Stored data entries
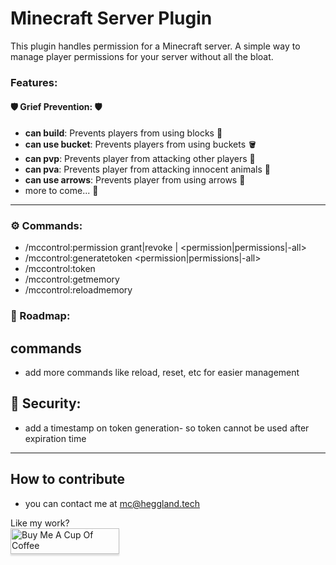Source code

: # Minecraft Server Plugin

This plugin handles permission for a Minecraft server.
A simple way to manage player permissions for your server without all the bloat.

### Features:

#### 🛡️ **Grief Prevention:** 🛡️
- **can build**: Prevents players from using blocks 🧱
- **can use bucket**: Prevents players from using buckets 🪣
- **can pvp**: Prevents player from attacking other players 🤺
- **can pva**: Prevents player from attacking innocent animals 🐶
- **can use arrows**: Prevents player from using arrows 🏹
- more to come... 🚧 
---

### ⚙️ **Commands:**
- /mccontrol:permission grant|revoke <player>|<uuid> <permission|permissions|-all>
- /mccontrol:generatetoken <permission|permissions|-all>
- /mccontrol:token <token>
- /mccontrol:getmemory
- /mccontrol:reloadmemory

### 🚀 Roadmap:

## commands
- add more commands like reload, reset, etc for easier management

## 🔐 Security:
- add a timestamp on token generation- so token cannot be used after expiration time

---

## How to contribute
- you can contact me at mc@heggland.tech

<div>
  Like my work?
</div>
<div>
<a href="https://www.buymeacoffee.com/heggland" target="_blank"><img src="https://www.buymeacoffee.com/assets/img/custom_images/orange_img.png" alt="Buy Me A Cup Of 		Coffee" style="height: 41px !important;width: 174px !important;box-shadow: 0px 3px 2px 0px rgba(190, 190, 190, 0.5) !important;-webkit-box-shadow: 0px 3px 2px 0px 		rgba(190, 190, 190, 0.5) !important;" ></a>
</div>
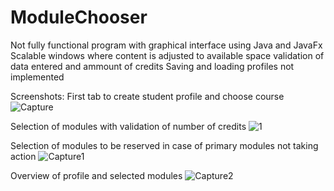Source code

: # ModuleChooser
Not fully functional program with  graphical interface using Java and JavaFx
Scalable windows where content is adjusted to available space
validation of data entered and ammount of credits
Saving and loading profiles not implemented


Screenshots:
First tab to create student profile and choose course
![Capture](https://user-images.githubusercontent.com/53794300/194555297-52bf5481-1210-4d7d-990d-b9a41f801ef7.PNG)

Selection of modules with validation of number of credits
![1](https://user-images.githubusercontent.com/53794300/194555417-3a905aee-89be-4487-9978-7103fcc7c9c1.PNG)

Selection of modules to be reserved in case of primary modules not taking action
![Capture1](https://user-images.githubusercontent.com/53794300/194555435-b3d59ad5-a8e0-4c3b-96a6-0b166fa6e100.PNG)

Overview of profile and selected modules
![Capture2](https://user-images.githubusercontent.com/53794300/194555456-0a2d4958-5de3-46e3-bde5-285fb1bbdbfe.PNG)
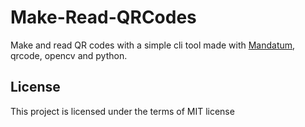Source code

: # Make-Read-QRCodes
Make and read QR codes with a simple cli tool made with [Mandatum](https://github.com/CalculusAI/mandatum), qrcode, opencv and python.

## License
This project is licensed under the terms of MIT license
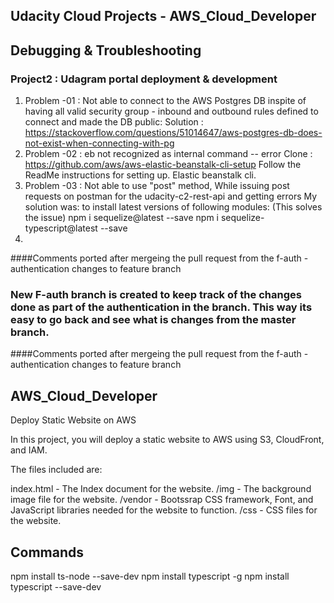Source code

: 
## Udacity Cloud Projects - AWS_Cloud_Developer
## Debugging & Troubleshooting
### Project2 : Udagram portal deployment & development
1. Problem -01 : Not able to connect to the AWS Postgres DB inspite of having all valid security group - inbound and outbound rules defined to connect and made the DB public: 
Solution : https://stackoverflow.com/questions/51014647/aws-postgres-db-does-not-exist-when-connecting-with-pg
2. Problem -02 : eb not recognized as internal command -- error
   Clone : https://github.com/aws/aws-elastic-beanstalk-cli-setup
   Follow the ReadMe instructions for setting up. Elastic beanstalk cli.
3. Problem -03 : Not able to use "post" method, While issuing post requests on postman for the udacity-c2-rest-api and getting errors
   My solution was: to install latest versions of following modules: (This solves the issue)
   npm i sequelize@latest --save
   npm i sequelize-typescript@latest --save
4. 


####Comments ported after mergeing the pull request from the f-auth - authentication changes to feature branch
### New F-auth branch is created to keep track of the changes done as part of the authentication in the branch. This way its easy to go back and see what is changes from the master branch. 
####Comments ported after mergeing the pull request from the f-auth - authentication changes to feature branch

## AWS_Cloud_Developer
Deploy Static Website on AWS

In this project, you will deploy a static website to AWS using S3, CloudFront, and IAM.

The files included are: 

index.html - The Index document for the website.
/img - The background image file for the website.
/vendor - Bootssrap CSS framework, Font, and JavaScript libraries needed for the website to function.
/css - CSS files for the website.

## Commands
npm install ts-node --save-dev
npm install typescript -g 
npm install typescript --save-dev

◆ **What this task involves**
For this exercise, copy the lines from the one that contains "### Project2 : Udagram" through the last line of the records, exactly and only those.

◆ **Answer space**
### Project2 : Udagram portal deployment & development
1. Problem -01 : Not able to connect to the AWS Postgres DB inspite of having all valid security group - inbound and outbound rules defined to connect and made the DB public: 
Solution : https://stackoverflow.com/questions/51014647/aws-postgres-db-does-not-exist-when-connecting-with-pg
2. Problem -02 : eb not recognized as internal command -- error
   Clone : https://github.com/aws/aws-elastic-beanstalk-cli-setup
   Follow the ReadMe instructions for setting up. Elastic beanstalk cli.
3. Problem -03 : Not able to use "post" method, While issuing post requests on postman for the udacity-c2-rest-api and getting errors
   My solution was: to install latest versions of following modules: (This solves the issue)
   npm i sequelize@latest --save
   npm i sequelize-typescript@latest --save
4. 


####Comments ported after mergeing the pull request from the f-auth - authentication changes to feature branch
### New F-auth branch is created to keep track of the changes done as part of the authentication in the branch. This way its easy to go back and see what is changes from the master branch. 
####Comments ported after mergeing the pull request from the f-auth - authentication changes to feature branch

## AWS_Cloud_Developer
Deploy Static Website on AWS

In this project, you will deploy a static website to AWS using S3, CloudFront, and IAM.

The files included are: 

index.html - The Index document for the website.
/img - The background image file for the website.
/vendor - Bootssrap CSS framework, Font, and JavaScript libraries needed for the website to function.
/css - CSS files for the website.

## Commands
npm install ts-node --save-dev
npm install typescript -g 
npm install typescript --save-dev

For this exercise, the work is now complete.